There were many animals aboard Titanic during her disastrous maiden voyage, which ended with the ship sinking on 15 April 1912 after colliding with an iceberg.

They included dogs, cats, chickens, other birds and an unknown number of rats. Three of the twelve dogs on Titanic survived.

The ship had her own official cat named Jenny, who was kept aboard Titanic as a mascot and also worked to reduce the rat and mice population. Transferred over from Titanic's sister ship Olympic, Jenny gave birth in the week before Titanic sailed from Southampton. She normally lived in the galley, where the victualling staff fed her and her kittens on scraps from the kitchens. Stewardess Violet Jessop wrote that the cat "laid her family near Jim, the scullion, whose approval she always sought and who always gave her warm devotion".

A number of dogs were brought aboard by passengers as pets. Most were kept in kennels on the ship's boat deck, though some First Class passengers kept theirs in their cabins – probably without the knowledge of the crew or with the turning of a blind eye, as they were not supposed to do so. The ship's carpenter, John Hutchison, was responsible for the dogs' welfare. The kennel dogs were exercised daily on the poop deck by a steward or one of the bellboys. As for the lapdogs, the American painter Francis Davis Millet wrote disapprovingly in a letter sent from Titanic's last stop, Queenstown in Ireland, "Looking over the [passenger] list I only find three or four people I know but there are ... a number of obnoxious, ostentatious American women, the scourge of any place they infest, and worse on shipboard than anywhere. Many of them carry tiny dogs, and lead husbands around like pet lambs". The dog owners had planned to hold a dog show aboard the ship on the morning of 15 April, but Titanic sank well before dawn that morning.

The details of several of the dogs aboard Titanic were recorded and included:

There were probably more dogs aboard, but their details (and owners) have not survived. Passenger Charles Moore of Washington, D.C. made a last-minute change to his plans to transport aboard Titanic 100 English foxhounds, which he intended to use to start an English-style fox hunt in the Washington area. They were instead shipped aboard another vessel.
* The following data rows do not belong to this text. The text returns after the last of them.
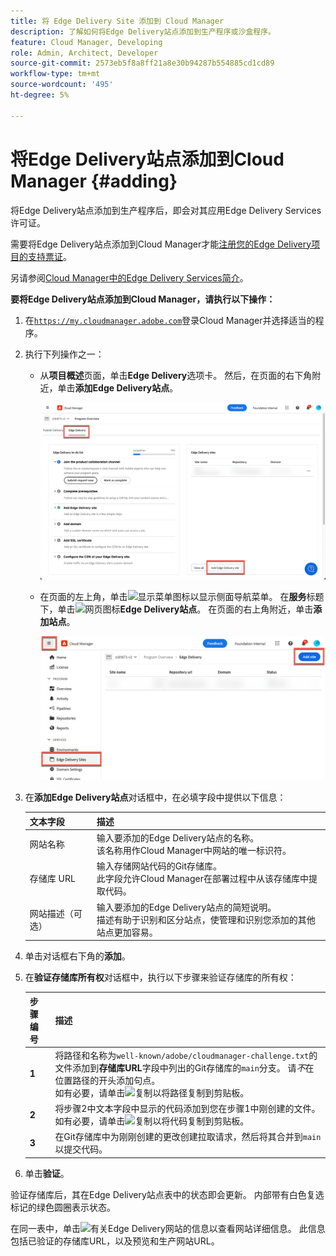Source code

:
 ```yaml
---
title: 将 Edge Delivery Site 添加到 Cloud Manager
description: 了解如何将Edge Delivery站点添加到生产程序或沙盒程序。
feature: Cloud Manager, Developing
role: Admin, Architect, Developer
source-git-commit: 2573eb5f8a8ff21a8e30b94287b554885cd1cd89
workflow-type: tm+mt
source-wordcount: '495'
ht-degree: 5%

---
```



# 将Edge Delivery站点添加到Cloud Manager {#adding}

将Edge Delivery站点添加到生产程序后，即会对其应用Edge Delivery Services许可证。

需要将Edge Delivery站点添加到Cloud Manager才能[注册您的Edge Delivery项目的支持票证](/help/edge/overview.md##support-ticket)。

另请参阅[Cloud Manager中的Edge Delivery Services简介](/help/implementing/cloud-manager/edge-delivery/introduction-to-edge-delivery-services.md)。

**要将Edge Delivery站点添加到Cloud Manager，请执行以下操作：**

1. 在[`https://my.cloudmanager.adobe.com`](https://my.cloudmanager.adobe.com/)登录Cloud Manager并选择适当的程序。
1. 执行下列操作之一：

   * 从&#x200B;**项目概述**&#x200B;页面，单击&#x200B;**Edge Delivery**&#x200B;选项卡。 然后，在页面的右下角附近，单击&#x200B;**添加Edge Delivery站点**。

     ![从Edge Delivery选项卡添加Edge Delivery站点](/help/implementing/cloud-manager/assets/cm-eds-add1.png)

   * 在页面的左上角，单击![显示菜单图标](https://spectrum.adobe.com/static/icons/workflow_18/Smock_ShowMenu_18_N.svg)以显示侧面导航菜单。
在**服务**&#x200B;标题下，单击![网页图标](https://spectrum.adobe.com/static/icons/workflow_18/Smock_WebPages_18_N.svg)**Edge Delivery站点**。
在页面的右上角附近，单击**添加站点**。

     ![从Edge Delivery站点添加Edge Delivery站点按钮](/help/implementing/cloud-manager/assets/cm-eds-add2.png)

1. 在&#x200B;**添加Edge Delivery站点**&#x200B;对话框中，在必填字段中提供以下信息：

   | 文本字段 | 描述 |
   | - | --- |
   | 网站名称 | 输入要添加的Edge Delivery站点的名称。<br>该名称用作Cloud Manager中网站的唯一标识符。 |
   | 存储库 URL | 输入存储网站代码的Git存储库。<br>此字段允许Cloud Manager在部署过程中从该存储库中提取代码。 |
   | 网站描述（可选） | 输入要添加的Edge Delivery站点的简短说明。<br>描述有助于识别和区分站点，使管理和识别您添加的其他站点更加容易。 |

1. 单击对话框右下角的&#x200B;**添加**。

1. 在&#x200B;**验证存储库所有权**&#x200B;对话框中，执行以下步骤来验证存储库的所有权：

   | 步骤编号 | 描述 |
   | - | - |
   | **1** | 将路径和名称为`well-known/adobe/cloudmanager-challenge.txt`的文件添加到&#x200B;**存储库URL**&#x200B;字段中列出的Git存储库的`main`分支。 请&#x200B;*不*&#x200B;在位置路径的开头添加句点。<br>如有必要，请单击![复制](https://spectrum.adobe.com/static/icons/workflow_18/Smock_Copy_18_N.svg)以将路径复制到剪贴板。 |
   | **2** | 将步骤2中文本字段中显示的代码添加到您在步骤1中刚创建的文件。<br>如有必要，请单击![复制](https://spectrum.adobe.com/static/icons/workflow_18/Smock_Copy_18_N.svg)以将代码复制到剪贴板。 |
   | **3** | 在Git存储库中为刚刚创建的更改创建拉取请求，然后将其合并到`main`以提交代码。 |

1. 单击&#x200B;**验证**。

验证存储库后，其在Edge Delivery站点表中的状态即会更新。 内部带有白色复选标记的绿色圆圈表示状态。

在同一表中，单击![有关Edge Delivery网站的信息](https://spectrum.adobe.com/static/icons/workflow_18/Smock_InfoOutline_18_N.svg)以查看网站详细信息。 此信息包括已验证的存储库URL，以及预览和生产网站URL。


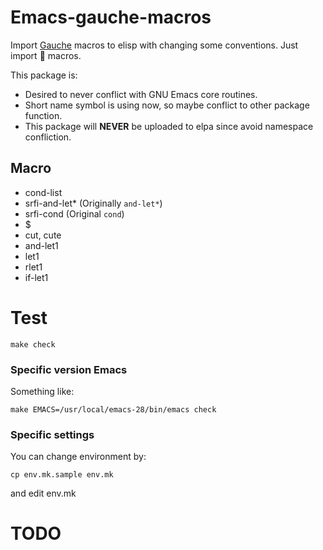 # Emacs-gauche-macros

Import [Gauche](https://practical-scheme.net/gauche/) macros to elisp with changing
  some conventions. Just import :heartbeat: macros.

 This package is:
- Desired to never conflict with GNU Emacs core routines.
- Short name symbol is using now, so maybe conflict to other package function.
- This package will **NEVER** be uploaded to elpa since avoid namespace confliction.

## Macro

- cond-list
- srfi-and-let* (Originally `and-let*`)
- srfi-cond (Original `cond`)
- $
- cut, cute
- and-let1
- let1
- rlet1
- if-let1

# Test

```
make check
```

### Specific version Emacs

Something like:

```
make EMACS=/usr/local/emacs-28/bin/emacs check
```

### Specific settings

You can change environment by:

```
cp env.mk.sample env.mk
```

and edit env.mk


# TODO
As well as the dogs and cats, there were a number of birds aboard. Ella Holmes White of New York brought four roosters and hens, which were probably kept in or near the first class galley. She had imported them from France with the intention of improving her poultry stock at home. Another woman was said to have brought 30 cockerels aboard and Elizabeth Ramel Nye brought her yellow canary. Two dogs and a canary disembarked with the passengers who left the ship at Cherbourg Harbour, Titanic's first port of call after Southampton. The animals travelled on their own tickets and even the canary that left at Cherbourg had to be paid for, to the tune of 25 US cents.

Like any other ship, Titanic had a substantial population of rats. One was seen running across the Third Class Dining Room on the evening of the sinking, to the shock and amazement of the diners. Some of the women who saw it burst into tears, while men tried unsuccessfully to capture the rat.